If changes are applied in delivery order, then there is no issue. The
update vector on the supplier is of no concern, since we send our vector at
the beginning of a replication session. If, however, changes have no
particular ordering, then 2 is not an option.
>> 3) Lock down our local replica from updates during the
>> replication process. For some LDAP applications, this
>> will not be an option. We may not know which replica
>> to send update referrals too, or our clients may not
>> be able to chase referrals for any number of reasons.
>> Not only this, but if the connection does die, we can't
>> allow updates until replication is re-established with
>> the same supplier, or we revert all the changes and
>> restore to a known state.
>> Since there isn't actually enough information in a change
>> record to undo the change, any server crash during this
>> process is rather disastrous. This means we need to store a
>> reverse operation for each change as well.

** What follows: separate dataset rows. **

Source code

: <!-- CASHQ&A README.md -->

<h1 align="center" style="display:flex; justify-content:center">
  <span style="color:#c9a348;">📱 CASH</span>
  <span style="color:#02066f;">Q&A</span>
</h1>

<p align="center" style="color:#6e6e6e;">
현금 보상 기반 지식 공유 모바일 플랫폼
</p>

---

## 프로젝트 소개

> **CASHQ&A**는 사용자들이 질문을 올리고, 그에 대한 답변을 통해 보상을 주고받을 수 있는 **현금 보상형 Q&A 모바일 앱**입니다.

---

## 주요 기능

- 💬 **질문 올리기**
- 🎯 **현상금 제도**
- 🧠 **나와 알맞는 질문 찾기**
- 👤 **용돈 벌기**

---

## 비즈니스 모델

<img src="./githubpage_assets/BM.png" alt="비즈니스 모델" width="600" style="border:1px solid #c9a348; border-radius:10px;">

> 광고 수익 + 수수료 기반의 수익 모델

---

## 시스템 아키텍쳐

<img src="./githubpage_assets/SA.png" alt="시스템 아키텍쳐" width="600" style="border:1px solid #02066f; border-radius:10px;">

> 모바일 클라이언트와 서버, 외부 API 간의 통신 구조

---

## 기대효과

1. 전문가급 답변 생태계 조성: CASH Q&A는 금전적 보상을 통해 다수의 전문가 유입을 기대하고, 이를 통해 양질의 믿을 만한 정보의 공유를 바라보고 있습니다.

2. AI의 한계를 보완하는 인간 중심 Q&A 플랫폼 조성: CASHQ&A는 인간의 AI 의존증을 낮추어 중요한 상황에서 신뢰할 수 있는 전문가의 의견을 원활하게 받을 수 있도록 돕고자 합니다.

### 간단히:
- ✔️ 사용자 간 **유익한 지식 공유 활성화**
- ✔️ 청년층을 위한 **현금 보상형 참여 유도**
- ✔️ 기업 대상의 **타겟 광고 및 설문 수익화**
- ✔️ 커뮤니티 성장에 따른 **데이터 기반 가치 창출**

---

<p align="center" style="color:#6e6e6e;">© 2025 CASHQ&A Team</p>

>Isn't this the same problem as a crash during an LDAP client update ?
>There is a set of changes to be applied atomically to the local
>database. Either all the changes occur or none do. Do you have
>a problem scaling this up to encompass a whole replication session ?
>Or is this option describing a solution that doesn't have
>atomic commits to the underlying database. That's scary to me even
Well yes, there is a problem scaling that up to encompass an entire (total)
replication session. That isn't the real issue, and that is fixable. What
isn't fixable is that during a total update, none of the data is available
for read during replication. We would like the database to be live (albeit
read-only) during a total update. Perhaps allowing read-write access
during a total update is possible, but that would be a future step.
We've hashed over the ordering issue, and I don't think there are any
problems transmitting changes in delivery order for any server
implementation. Not only that, but using ordering gives you a number of
other properites (read access of changes during update, parents created
before children, easy recovery from aborted updates, better DSA crash
recovery), which make any implementation either easier or more robust.
I'd like to know if we have a concensus that changes, whatever format they
may be transmitted in, should be ordered by delivery order.